Movie Review: 'Minari' is one of the most authentically American stories

Though award shows continue to brand the movie as international, the movie is a true depiction of the American experience.



Minari, a semi-autobiographical film by Lee Isaac Chung, takes on a dramatic form of the struggles of immigrant life brimming with humor, humanity, and hope. I had the pleasure of watching the film as part of Variety's Screening Series and felt like it was one of the most refreshing depictions of life in America and the pursuit of the "American" dream by more marginalized communities than are usually depicted in media.


Minari is the distilled version of Chung's own childhood growing up in rural Arkansas in the 1980s as one of the few Korean immigrants. While the idea of a film about a family finding its place in the world may seem like a simple concept, its grounding in the reality of Korean culture stretches to complex emotions and ideas that Chung and the cast brilliantly depict and that's no easy task. Chung tells the kind of story that feels emotional in its entirety even in the more heartwarming moments. It is a gentle, truthful, tender story of a family full of people of all kinds who try to love each other and do their best.

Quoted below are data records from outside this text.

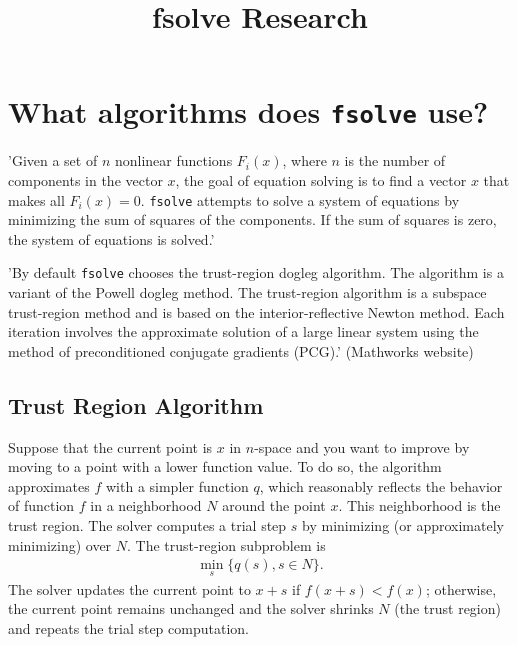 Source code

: \documentclass[11pt, a4paper]{article}
\title{fsolve Research}
\date{}
\theoremstyle{definition}
\begin{document}
	
\maketitle

\section{What algorithms does \texttt{fsolve} use?}
'Given a set of $n$ nonlinear functions $F_i(x)$, where $n$ is the number of components in the vector $x$, the goal of equation solving is to find a vector $x$ that makes all $F_i(x) = 0$. \texttt{fsolve} attempts to solve a system of equations by minimizing the sum of squares of the components. If the sum of squares is zero, the system of equations is solved.'

'By default \texttt{fsolve} chooses the trust-region dogleg algorithm. The algorithm is a variant of the Powell dogleg method.
The trust-region algorithm is a subspace trust-region method and is based on the interior-reflective Newton method. Each iteration involves the approximate solution of a large linear system using the method of preconditioned conjugate gradients (PCG).' (Mathworks website)

\subsection{Trust Region Algorithm}
Suppose that the current point is $x$ in $n$-space and you want to improve by moving to a point with a lower function value. To do so, the algorithm approximates $f$ with a simpler function $q$, which reasonably reflects the behavior of function $f$ in a neighborhood $N$ around the point $x$. This neighborhood is the trust region. The solver computes a trial step $s$ by minimizing (or approximately minimizing) over $N$. The trust-region subproblem is
\begin{align*}
\min_s \{q(s), s \in N \}.
\end{align*}
The solver updates the current point to $ x + s$ if $f(x + s) < f(x)$; otherwise, the current point remains unchanged and the solver shrinks $N$ (the trust region) and repeats the trial step computation.
\end{document}
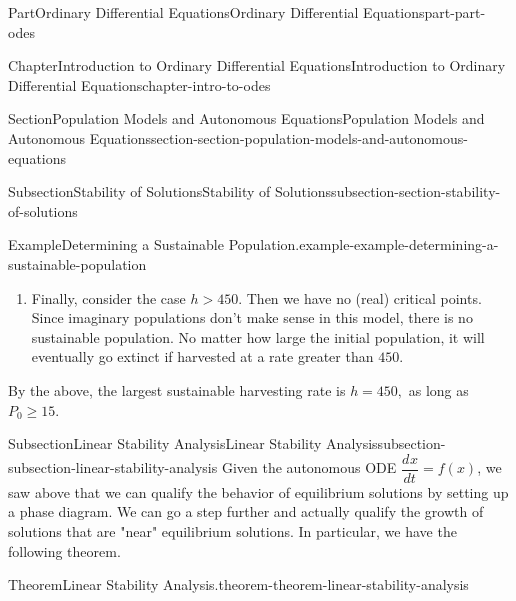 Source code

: \documentclass[twoside,10pt,]{book}
\newcommand{\terminology}[1]{\textbf{#1}}
\numberwithin{equation}{part}
\newcommand{\dv}[3][]{\dfrac{d^{#1} #2}{d #3^{#1}}}
\newcommand{\gt}{>}
\begin{document}
\begin{partptx}{Part}{Ordinary Differential Equations}{}{Ordinary Differential Equations}{}{}{part-part-odes}
\begin{chapterptx}{Chapter}{Introduction to Ordinary Differential Equations}{}{Introduction to Ordinary Differential Equations}{}{}{chapter-intro-to-odes}
\begin{sectionptx}{Section}{Population Models and Autonomous Equations}{}{Population Models and Autonomous Equations}{}{}{section-section-population-models-and-autonomous-equations}
\begin{subsectionptx}{Subsection}{Stability of Solutions}{}{Stability of Solutions}{}{}{subsection-section-stability-of-solutions}
\begin{example}{Example}{Determining a Sustainable Population.}{example-example-determining-a-sustainable-population}
\begin{enumerate}
\begin{figureptx}{Figure}{}{figure-example-determining-a-sustainable-population-c-c-b-b}{}
\begin{image}{0.25}{0.5}{0.25}{}
{
}%
\end{image}%
\tcblower
\end{figureptx}%
We interpret the phase diagram as follows: if \(P\) is less than 15,000%
 then the population will collapse to extinction. Otherwise, the population will stabilize at \(15,000\). This type of critical point is often called \terminology{semi-stable.}%
\item{}Finally, consider the case \(h \gt 450\). Then we have no (real) critical points. Since imaginary populations don't make sense in this model, there is no sustainable population. No matter how large the initial population, it will eventually go extinct if harvested at a rate greater than \(450\).%
\end{enumerate}
By the above, the largest sustainable harvesting rate is \(h = 450,\) as long as \(P_{0}\geq 15\).%
\end{example}
\end{subsectionptx}
%
%
\typeout{************************************************}
\typeout{************************************************}
%
\begin{subsectionptx}{Subsection}{Linear Stability Analysis}{}{Linear Stability Analysis}{}{}{subsection-subsection-linear-stability-analysis}
Given the autonomous ODE \(\dv{x}{t} = f(x)\), we saw above that we can qualify the behavior of equilibrium solutions by setting up a phase diagram. We can go a step further and actually qualify the growth of solutions that are "near" equilibrium solutions. In particular, we have the following theorem.%
\begin{theorem}{Theorem}{Linear Stability Analysis.}{}{theorem-theorem-linear-stability-analysis}%

\end{theorem}
\end{subsectionptx}
\end{sectionptx}
\end{chapterptx}
\end{partptx}
\end{document}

Steven Yeun gives a heartfelt performance as Jacob, a Korean Newcomer to the United States during the Reagan era. He and his wife Monica (Han Ye Ri) and their two children (elder daughter Anne (Noel Cho) and young son David (Alan Kim) come from California to Arkansas, where he earns joyless but reliable factory wages at a chicken hatchery while he also tries to grow his farming business.

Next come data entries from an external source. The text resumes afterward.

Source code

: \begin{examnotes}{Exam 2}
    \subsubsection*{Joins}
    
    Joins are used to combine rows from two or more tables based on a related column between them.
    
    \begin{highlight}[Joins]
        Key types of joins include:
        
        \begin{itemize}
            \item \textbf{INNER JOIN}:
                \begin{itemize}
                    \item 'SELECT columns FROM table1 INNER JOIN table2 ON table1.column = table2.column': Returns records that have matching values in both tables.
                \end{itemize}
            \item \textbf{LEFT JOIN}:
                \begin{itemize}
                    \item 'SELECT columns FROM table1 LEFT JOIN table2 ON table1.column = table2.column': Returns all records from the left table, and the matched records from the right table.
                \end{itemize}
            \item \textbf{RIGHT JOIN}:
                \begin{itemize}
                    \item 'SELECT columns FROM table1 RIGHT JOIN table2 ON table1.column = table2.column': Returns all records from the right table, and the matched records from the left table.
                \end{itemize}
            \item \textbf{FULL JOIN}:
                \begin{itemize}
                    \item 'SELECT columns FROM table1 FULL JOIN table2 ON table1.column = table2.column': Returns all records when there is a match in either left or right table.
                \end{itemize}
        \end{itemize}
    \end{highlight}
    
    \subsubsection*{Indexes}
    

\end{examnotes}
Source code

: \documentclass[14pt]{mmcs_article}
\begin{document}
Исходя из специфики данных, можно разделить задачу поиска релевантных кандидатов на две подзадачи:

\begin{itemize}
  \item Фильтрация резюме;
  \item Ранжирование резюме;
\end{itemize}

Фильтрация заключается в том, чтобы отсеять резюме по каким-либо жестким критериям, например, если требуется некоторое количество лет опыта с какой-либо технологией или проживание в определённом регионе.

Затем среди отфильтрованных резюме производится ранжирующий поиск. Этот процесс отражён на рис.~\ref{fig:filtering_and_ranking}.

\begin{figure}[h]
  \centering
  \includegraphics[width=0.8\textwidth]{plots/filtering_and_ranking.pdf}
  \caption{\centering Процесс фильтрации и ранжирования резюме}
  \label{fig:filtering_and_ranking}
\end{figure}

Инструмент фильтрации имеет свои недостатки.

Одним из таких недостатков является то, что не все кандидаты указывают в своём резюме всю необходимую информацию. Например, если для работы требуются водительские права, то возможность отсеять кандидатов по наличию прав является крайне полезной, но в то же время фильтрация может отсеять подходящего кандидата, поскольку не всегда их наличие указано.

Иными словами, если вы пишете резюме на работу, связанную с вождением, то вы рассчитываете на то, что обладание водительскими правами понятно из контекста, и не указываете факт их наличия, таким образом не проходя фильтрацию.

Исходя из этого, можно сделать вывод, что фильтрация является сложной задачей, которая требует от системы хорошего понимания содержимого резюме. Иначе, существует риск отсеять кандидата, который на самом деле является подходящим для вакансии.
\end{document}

While father Jacob is optimistic about life, his wife Monica is disappointed and concerned about their heart-sick son, David. David seems not to realize that his family lives on a large, undeveloped lot that Jacob wants to turn into a farm. This is a unique challenge because you see everything from the children's perspectives. And Monica's war-widowed mother (Soonja Youn Yuh Jung, a hit among a strong cast) becomes a complicated factor in the underworld of the family, breaking into an unblockable old country with David, who begins sharing a room in a room Monica resents.

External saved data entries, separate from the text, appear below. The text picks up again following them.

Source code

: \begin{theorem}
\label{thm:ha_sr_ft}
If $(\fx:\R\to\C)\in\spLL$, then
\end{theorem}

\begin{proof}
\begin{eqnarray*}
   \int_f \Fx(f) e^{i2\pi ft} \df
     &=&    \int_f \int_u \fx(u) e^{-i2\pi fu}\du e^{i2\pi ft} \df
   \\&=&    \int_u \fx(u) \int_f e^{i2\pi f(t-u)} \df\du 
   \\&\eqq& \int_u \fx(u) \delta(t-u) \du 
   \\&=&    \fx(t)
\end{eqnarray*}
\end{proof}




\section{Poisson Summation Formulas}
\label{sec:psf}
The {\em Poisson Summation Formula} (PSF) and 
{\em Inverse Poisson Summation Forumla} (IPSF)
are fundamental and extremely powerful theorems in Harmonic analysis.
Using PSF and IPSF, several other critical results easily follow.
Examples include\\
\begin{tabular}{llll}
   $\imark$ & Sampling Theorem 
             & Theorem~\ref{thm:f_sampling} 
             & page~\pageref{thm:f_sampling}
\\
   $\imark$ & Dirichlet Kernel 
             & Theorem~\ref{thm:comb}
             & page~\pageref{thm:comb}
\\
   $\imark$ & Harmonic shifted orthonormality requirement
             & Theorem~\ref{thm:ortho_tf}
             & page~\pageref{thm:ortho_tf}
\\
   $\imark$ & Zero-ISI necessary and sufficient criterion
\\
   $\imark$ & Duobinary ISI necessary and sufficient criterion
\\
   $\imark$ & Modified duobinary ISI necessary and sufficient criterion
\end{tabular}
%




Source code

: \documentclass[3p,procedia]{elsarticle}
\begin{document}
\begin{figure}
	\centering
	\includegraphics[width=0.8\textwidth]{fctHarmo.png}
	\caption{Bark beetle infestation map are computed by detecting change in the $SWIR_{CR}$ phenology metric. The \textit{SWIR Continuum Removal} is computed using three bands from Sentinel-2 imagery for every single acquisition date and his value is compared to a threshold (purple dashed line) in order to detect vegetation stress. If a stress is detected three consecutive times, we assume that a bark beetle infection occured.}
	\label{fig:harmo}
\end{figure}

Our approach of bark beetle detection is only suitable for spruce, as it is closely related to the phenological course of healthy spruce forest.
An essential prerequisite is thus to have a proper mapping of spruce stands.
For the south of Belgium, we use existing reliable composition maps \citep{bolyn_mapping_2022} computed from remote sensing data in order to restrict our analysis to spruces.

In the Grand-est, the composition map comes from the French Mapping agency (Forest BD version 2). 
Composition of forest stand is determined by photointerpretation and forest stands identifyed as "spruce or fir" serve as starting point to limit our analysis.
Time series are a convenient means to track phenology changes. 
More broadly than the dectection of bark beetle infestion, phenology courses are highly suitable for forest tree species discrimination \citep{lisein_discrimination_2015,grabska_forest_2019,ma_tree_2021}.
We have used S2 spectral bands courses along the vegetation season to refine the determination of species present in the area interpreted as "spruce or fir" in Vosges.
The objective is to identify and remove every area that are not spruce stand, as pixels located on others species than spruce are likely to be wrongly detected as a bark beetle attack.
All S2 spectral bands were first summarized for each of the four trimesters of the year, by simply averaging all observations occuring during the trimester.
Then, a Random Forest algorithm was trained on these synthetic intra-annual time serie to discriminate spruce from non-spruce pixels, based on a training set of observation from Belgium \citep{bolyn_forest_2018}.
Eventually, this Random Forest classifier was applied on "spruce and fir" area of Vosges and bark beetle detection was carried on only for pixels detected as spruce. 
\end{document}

The film ends on a cliffhanger and presents a hopeful resolution when Jacob and David are picked up in Minari Creek.


The film feels like leafing through a scrapbook of episodic memories of formative experiences. Minari is a rich, sprawling film about the human condition, a film that refuses to conform in any way to the tropes that catch and ensnare Oscar-bait movies. His appearance in the film is a sign of something mysterious and providential, indicating that good things are coming out of the ground. It looks like a popular classic; every scene feels familiar, and I love that it's an amazing way to recreate childhood.